Problem statement: Please repeat the lines below, exactly and only, from the one that holds "входа на FTP-сервер." through the one that holds "2024 00:37:58 GMT*".

Information supplied:

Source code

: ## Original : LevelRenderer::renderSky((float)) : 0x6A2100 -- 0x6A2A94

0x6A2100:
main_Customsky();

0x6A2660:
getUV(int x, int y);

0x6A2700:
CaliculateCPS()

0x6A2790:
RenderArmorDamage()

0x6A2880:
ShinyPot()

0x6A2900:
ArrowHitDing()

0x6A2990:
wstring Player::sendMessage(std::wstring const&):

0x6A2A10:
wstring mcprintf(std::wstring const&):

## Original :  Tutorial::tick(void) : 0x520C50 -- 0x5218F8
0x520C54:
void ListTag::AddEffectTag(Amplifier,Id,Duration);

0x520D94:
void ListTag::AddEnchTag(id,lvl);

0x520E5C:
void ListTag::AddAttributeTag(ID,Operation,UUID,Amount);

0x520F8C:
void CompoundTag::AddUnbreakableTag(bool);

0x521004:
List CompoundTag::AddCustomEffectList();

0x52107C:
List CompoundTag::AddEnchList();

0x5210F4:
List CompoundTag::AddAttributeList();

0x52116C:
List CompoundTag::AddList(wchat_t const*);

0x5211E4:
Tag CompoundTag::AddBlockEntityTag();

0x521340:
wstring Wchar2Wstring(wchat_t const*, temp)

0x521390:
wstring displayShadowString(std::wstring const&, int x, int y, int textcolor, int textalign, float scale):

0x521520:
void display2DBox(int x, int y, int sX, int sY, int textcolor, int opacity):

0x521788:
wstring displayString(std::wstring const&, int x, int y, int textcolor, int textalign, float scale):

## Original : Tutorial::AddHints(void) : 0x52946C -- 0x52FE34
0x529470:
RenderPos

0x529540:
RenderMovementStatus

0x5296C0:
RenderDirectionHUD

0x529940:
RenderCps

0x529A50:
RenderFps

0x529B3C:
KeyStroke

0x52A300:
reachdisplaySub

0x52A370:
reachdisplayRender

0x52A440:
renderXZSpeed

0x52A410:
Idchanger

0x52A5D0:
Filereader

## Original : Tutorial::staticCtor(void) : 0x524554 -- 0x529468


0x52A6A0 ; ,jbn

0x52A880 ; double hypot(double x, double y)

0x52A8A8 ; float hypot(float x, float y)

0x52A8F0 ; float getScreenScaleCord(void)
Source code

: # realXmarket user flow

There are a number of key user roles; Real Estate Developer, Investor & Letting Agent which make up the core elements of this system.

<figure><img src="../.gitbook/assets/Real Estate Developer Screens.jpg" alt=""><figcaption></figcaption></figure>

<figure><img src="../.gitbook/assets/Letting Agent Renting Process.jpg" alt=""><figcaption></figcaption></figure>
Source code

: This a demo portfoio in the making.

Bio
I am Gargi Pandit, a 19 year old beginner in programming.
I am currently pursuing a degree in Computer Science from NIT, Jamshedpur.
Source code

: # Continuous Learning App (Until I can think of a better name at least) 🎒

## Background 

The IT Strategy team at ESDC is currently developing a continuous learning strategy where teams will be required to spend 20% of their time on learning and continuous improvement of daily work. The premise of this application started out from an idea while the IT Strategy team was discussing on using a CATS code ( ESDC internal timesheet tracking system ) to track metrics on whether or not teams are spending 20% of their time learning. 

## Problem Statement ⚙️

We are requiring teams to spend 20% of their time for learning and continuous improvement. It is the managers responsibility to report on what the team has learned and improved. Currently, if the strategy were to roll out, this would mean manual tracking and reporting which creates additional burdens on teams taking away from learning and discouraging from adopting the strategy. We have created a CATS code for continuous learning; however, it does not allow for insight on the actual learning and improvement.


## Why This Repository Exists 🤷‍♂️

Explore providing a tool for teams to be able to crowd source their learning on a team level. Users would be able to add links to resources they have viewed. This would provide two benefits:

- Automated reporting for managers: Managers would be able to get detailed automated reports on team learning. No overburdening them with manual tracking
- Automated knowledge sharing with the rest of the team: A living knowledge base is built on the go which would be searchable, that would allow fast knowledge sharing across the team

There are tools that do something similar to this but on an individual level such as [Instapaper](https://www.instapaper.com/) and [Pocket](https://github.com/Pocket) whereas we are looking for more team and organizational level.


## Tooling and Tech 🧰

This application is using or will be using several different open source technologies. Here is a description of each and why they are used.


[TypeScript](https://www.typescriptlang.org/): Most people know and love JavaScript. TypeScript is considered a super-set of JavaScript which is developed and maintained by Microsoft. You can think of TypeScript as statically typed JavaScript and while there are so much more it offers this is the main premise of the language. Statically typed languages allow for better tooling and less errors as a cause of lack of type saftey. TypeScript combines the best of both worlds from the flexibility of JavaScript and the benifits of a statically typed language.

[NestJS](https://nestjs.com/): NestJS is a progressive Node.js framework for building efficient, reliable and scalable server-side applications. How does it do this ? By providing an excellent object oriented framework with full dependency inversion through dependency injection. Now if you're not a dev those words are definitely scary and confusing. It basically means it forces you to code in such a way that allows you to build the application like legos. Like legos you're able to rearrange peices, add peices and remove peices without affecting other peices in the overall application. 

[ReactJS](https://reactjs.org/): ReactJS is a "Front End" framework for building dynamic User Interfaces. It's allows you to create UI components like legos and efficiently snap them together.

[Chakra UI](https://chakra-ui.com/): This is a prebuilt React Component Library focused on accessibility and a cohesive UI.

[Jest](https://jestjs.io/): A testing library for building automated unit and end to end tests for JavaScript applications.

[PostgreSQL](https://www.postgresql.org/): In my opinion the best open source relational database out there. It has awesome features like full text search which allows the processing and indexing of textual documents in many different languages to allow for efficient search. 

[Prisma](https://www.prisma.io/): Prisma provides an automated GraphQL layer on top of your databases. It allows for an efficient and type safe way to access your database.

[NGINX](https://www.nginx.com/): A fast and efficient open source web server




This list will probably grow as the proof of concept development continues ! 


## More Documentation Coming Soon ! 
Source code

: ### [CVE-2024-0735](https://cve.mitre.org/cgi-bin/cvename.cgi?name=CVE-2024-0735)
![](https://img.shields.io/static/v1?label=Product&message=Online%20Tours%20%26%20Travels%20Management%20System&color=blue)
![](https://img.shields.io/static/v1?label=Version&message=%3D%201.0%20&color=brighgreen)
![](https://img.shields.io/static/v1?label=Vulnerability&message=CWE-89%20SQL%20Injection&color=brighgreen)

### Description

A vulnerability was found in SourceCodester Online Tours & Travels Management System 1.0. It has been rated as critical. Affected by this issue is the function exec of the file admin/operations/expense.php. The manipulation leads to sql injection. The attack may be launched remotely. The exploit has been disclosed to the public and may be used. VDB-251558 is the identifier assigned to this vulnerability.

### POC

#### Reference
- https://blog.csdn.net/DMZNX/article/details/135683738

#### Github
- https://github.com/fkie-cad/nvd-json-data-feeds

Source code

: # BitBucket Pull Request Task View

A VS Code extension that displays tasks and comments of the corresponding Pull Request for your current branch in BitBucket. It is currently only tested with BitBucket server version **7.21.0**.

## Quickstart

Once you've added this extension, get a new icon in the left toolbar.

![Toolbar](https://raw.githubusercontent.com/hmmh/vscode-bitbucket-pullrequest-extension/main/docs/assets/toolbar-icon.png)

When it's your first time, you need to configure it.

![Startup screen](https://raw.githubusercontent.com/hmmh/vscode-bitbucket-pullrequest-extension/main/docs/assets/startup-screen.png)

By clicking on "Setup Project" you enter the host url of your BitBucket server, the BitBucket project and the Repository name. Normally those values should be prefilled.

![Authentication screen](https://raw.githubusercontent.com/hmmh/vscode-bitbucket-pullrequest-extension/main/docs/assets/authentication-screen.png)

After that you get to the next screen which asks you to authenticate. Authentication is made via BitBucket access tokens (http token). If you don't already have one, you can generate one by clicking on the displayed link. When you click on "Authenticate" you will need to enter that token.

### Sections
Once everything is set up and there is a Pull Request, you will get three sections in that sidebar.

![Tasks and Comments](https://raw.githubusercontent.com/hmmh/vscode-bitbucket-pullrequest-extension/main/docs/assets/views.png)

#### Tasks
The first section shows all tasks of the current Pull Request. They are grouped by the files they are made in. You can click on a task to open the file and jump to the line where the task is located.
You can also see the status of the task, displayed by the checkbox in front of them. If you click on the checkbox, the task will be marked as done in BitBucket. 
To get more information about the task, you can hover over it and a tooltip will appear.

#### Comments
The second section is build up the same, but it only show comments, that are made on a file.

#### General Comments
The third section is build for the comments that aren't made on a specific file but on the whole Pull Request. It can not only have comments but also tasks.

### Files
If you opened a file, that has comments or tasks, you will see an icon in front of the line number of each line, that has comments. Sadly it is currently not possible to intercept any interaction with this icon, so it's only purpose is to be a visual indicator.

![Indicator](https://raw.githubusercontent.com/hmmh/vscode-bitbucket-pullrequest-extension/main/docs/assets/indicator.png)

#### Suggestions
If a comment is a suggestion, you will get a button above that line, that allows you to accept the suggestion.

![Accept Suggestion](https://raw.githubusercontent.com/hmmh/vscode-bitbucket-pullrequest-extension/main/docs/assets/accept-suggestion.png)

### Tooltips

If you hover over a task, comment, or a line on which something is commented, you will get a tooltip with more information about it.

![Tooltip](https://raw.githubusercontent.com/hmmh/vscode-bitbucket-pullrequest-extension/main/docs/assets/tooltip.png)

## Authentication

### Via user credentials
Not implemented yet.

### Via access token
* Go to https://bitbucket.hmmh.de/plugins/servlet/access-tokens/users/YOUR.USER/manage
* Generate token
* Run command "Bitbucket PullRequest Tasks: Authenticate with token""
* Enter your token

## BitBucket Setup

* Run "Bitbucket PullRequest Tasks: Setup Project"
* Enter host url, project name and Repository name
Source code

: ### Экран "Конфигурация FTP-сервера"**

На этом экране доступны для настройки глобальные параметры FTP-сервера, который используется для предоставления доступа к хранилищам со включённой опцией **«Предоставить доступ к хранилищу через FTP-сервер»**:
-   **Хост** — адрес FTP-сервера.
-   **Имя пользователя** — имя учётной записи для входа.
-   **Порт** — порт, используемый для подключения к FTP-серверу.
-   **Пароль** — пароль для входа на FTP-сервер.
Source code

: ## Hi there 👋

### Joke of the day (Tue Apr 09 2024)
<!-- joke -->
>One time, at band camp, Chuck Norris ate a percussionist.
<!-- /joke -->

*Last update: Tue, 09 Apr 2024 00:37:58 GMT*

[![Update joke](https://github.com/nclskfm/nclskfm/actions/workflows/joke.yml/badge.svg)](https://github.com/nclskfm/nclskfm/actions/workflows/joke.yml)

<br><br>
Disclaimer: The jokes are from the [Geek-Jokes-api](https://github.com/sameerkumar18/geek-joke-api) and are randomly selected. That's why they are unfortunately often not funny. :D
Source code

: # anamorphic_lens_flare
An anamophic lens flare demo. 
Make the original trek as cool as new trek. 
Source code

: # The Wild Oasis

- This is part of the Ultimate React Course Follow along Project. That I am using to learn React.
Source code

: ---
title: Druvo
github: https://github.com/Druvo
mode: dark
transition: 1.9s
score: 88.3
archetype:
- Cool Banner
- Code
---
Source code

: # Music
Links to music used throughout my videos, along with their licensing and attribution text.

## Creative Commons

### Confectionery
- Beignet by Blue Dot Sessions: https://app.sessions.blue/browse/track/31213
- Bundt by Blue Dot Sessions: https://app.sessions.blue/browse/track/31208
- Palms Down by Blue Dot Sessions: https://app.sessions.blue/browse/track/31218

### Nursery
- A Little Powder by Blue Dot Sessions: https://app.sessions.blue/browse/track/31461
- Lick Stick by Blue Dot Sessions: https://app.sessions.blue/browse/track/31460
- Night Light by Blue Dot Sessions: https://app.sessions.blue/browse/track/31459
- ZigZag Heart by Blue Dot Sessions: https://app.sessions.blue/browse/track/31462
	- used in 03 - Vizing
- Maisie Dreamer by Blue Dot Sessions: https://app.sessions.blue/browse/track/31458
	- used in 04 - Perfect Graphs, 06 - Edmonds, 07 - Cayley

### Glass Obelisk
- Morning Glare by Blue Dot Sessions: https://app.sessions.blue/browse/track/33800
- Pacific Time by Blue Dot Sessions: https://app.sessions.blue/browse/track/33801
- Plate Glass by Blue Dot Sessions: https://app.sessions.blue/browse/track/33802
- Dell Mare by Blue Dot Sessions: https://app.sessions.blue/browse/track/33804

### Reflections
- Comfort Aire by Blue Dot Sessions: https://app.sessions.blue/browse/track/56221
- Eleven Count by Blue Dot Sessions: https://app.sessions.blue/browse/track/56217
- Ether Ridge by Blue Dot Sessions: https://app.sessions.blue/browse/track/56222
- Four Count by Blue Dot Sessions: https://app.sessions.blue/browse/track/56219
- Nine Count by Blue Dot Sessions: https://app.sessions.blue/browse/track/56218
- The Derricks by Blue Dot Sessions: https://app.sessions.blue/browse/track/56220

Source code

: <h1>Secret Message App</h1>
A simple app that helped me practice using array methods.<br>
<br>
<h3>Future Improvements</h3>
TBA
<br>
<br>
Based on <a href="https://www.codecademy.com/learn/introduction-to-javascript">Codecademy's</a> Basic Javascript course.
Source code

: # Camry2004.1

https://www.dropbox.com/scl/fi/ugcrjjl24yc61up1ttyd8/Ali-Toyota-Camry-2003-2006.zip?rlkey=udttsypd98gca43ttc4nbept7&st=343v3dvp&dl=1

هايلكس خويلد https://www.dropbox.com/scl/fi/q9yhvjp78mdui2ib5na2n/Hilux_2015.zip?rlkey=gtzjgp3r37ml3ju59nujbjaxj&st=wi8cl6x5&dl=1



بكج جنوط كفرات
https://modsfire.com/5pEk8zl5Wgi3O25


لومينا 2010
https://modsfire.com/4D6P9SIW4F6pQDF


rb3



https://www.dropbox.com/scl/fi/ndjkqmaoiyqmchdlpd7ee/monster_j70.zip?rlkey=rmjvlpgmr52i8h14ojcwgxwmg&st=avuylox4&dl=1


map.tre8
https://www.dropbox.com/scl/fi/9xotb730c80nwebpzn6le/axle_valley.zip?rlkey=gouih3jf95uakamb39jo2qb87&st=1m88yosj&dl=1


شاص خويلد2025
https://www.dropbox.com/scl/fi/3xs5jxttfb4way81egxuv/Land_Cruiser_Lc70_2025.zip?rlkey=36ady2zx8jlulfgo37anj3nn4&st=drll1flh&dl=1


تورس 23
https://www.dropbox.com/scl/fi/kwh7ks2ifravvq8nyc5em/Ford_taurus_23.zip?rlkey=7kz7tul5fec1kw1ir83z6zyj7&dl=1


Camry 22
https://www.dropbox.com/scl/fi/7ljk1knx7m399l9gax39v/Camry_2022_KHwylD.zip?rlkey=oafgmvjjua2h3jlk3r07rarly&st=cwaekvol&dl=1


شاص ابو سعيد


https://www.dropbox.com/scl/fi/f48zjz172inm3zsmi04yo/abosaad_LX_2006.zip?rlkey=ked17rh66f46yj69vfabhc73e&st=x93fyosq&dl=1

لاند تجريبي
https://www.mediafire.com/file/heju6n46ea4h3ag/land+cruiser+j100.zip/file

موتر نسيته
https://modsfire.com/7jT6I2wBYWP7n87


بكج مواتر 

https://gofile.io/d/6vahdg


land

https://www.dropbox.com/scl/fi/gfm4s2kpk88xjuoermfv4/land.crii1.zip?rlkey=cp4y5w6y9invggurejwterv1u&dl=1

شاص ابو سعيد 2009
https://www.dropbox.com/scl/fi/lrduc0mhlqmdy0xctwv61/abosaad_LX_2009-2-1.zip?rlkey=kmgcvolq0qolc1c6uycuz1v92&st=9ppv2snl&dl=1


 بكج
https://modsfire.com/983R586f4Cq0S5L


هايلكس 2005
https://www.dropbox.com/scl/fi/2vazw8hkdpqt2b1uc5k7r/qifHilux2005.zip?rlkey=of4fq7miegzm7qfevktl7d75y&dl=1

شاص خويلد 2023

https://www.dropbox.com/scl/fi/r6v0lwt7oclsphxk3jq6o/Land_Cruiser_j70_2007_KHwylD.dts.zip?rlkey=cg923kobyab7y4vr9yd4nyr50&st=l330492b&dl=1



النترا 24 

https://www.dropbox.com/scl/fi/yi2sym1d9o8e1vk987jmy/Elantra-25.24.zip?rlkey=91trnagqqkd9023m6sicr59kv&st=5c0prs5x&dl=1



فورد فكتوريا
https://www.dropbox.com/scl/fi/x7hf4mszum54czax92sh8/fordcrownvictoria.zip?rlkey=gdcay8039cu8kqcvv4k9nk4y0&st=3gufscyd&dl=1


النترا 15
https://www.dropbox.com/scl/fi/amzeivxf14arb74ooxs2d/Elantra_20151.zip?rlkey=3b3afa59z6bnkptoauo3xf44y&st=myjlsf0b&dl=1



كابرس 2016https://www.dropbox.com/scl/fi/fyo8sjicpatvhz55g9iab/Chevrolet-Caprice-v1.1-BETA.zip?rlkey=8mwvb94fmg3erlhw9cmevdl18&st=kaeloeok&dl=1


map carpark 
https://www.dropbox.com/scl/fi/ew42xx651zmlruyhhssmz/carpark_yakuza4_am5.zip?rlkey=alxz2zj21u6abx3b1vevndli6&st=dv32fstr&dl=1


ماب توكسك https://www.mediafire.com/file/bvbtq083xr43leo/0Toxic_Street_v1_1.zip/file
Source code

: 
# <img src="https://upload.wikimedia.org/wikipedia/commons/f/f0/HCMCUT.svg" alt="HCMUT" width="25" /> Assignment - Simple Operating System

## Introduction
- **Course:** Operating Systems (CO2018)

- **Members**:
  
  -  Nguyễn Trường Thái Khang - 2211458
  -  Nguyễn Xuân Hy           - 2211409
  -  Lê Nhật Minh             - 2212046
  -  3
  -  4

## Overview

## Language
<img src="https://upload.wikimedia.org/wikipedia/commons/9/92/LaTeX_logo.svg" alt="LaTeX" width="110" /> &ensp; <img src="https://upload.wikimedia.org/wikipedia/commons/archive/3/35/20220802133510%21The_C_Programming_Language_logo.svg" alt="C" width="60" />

Problem solution:
-   **Пароль** — пароль для входа на FTP-сервер.
Source code

: ## Hi there 👋

### Joke of the day (Tue Apr 09 2024)
<!-- joke -->
>One time, at band camp, Chuck Norris ate a percussionist.
<!-- /joke -->

*Last update: Tue, 09 Apr 2024 00:37:58 GMT*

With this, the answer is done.